Un aspetto affascinante che l’articolo originale tocca, e che ci riguarda da vicino, è il ruolo dell’Italia come custode di questo sapere. Mentre in California si riscopre l’alberello, i maestri potatori italiani Simonit & Sirch (celebri consulenti friulani per tenute leggendarie come Château d’Yquem o Latour) utilizzano proprio queste vecchie viti americane come “aule a cielo aperto” per insegnare alle nuove generazioni i benefici di una potatura rispettosa.

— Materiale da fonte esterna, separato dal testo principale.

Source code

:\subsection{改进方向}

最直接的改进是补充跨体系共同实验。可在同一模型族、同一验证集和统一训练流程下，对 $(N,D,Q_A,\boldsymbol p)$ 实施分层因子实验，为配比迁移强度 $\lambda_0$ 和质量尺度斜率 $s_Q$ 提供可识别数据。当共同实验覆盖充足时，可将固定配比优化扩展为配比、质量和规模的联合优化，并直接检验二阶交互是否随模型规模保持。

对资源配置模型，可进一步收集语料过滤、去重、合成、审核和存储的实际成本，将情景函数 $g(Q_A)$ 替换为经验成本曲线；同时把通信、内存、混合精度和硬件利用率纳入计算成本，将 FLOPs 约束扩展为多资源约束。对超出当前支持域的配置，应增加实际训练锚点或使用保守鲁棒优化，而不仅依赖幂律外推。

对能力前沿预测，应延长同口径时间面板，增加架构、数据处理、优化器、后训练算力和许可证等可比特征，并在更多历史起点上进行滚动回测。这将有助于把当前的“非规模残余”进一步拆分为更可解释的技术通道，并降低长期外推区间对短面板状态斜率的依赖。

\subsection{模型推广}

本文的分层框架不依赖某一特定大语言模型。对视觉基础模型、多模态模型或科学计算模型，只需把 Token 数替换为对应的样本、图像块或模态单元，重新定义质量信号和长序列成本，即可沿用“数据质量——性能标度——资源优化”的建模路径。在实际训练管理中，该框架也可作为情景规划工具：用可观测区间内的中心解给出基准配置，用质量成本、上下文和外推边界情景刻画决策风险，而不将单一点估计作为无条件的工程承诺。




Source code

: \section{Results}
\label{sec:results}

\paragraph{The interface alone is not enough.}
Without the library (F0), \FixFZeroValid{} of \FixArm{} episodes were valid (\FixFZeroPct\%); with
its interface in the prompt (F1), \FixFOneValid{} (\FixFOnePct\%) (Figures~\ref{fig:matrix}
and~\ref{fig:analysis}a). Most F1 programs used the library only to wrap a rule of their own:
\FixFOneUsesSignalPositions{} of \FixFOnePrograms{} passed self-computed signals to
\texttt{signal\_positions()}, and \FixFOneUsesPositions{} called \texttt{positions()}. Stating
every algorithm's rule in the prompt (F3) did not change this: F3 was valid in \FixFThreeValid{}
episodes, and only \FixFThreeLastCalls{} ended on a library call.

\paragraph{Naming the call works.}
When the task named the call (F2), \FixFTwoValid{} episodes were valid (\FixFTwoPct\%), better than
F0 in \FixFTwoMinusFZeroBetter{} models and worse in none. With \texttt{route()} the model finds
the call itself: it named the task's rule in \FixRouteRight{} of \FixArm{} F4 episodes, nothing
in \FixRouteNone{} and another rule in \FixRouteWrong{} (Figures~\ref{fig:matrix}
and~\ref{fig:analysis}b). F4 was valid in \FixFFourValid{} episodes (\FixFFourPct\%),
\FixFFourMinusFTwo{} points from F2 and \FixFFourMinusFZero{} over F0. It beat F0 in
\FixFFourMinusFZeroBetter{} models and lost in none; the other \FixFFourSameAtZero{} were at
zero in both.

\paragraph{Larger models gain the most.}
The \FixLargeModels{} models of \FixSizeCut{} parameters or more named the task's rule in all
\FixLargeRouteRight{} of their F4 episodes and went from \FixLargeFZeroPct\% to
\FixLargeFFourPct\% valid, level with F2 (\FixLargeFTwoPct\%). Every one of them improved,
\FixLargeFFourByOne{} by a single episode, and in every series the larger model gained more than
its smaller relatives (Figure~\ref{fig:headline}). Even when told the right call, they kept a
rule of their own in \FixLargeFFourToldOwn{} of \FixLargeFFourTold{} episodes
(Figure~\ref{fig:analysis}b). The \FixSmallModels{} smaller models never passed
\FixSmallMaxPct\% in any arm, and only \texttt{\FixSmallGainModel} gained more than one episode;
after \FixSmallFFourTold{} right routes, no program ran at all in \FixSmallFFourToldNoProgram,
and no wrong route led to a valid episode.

Se in America l’alberello è una scelta di nicchia, nel resto del mondo è spesso una necessità storica e climatica. L’autrice cita la Puglia, dove il primitivo ad alberello è parte integrante del paesaggio: Marzia Varvaglione, di Varvaglione 1921, spiega come il sistema radicale profondo di queste piante permetta loro di prosperare in climi caldi e secchi, offrendo una resilienza alla siccità che i sistemi moderni faticano a eguagliare. Lo stesso accade nel sud della Francia, in Spagna con la garnacha e il monastrell, o nelle Azzorre, dove le viti sono protette dai venti atlantici da muretti a secco, in una viticoltura che definiremmo “eroica”.
Il prezzo da pagare per questa qualità è altissimo: tutto deve essere fatto a mano. Non puoi passare con un trattore per cimare o vendemmiare. Rasmussen paragona la gestione di un vigneto a spalliera al gioco della dama, dove pensi una o due mosse avanti; gestire un alberello, invece, è come giocare a scacchi: devi prevedere le conseguenze di ogni taglio tra cinque o dieci anni.
Tuttavia, in un’epoca segnata dal cambiamento climatico, queste “vecchie signore” offrono vantaggi inaspettati. La loro chioma aperta garantisce un passaggio d’aria che riduce drasticamente il rischio di malattie come l’oidio, permettendo di limitare i trattamenti. Le radici profonde pescano nutrienti dove le viti giovani non arrivano, regalando vini di una complessità superiore. C’è, infine, un senso di responsabilità: possedere queste vigne significa essere custodi della storia. Come dice Kirkpatrick: “non voglio che queste viti spariscano durante il mio turno di guardia. Se onori i desideri della vigna, lei ti ricompenserà“.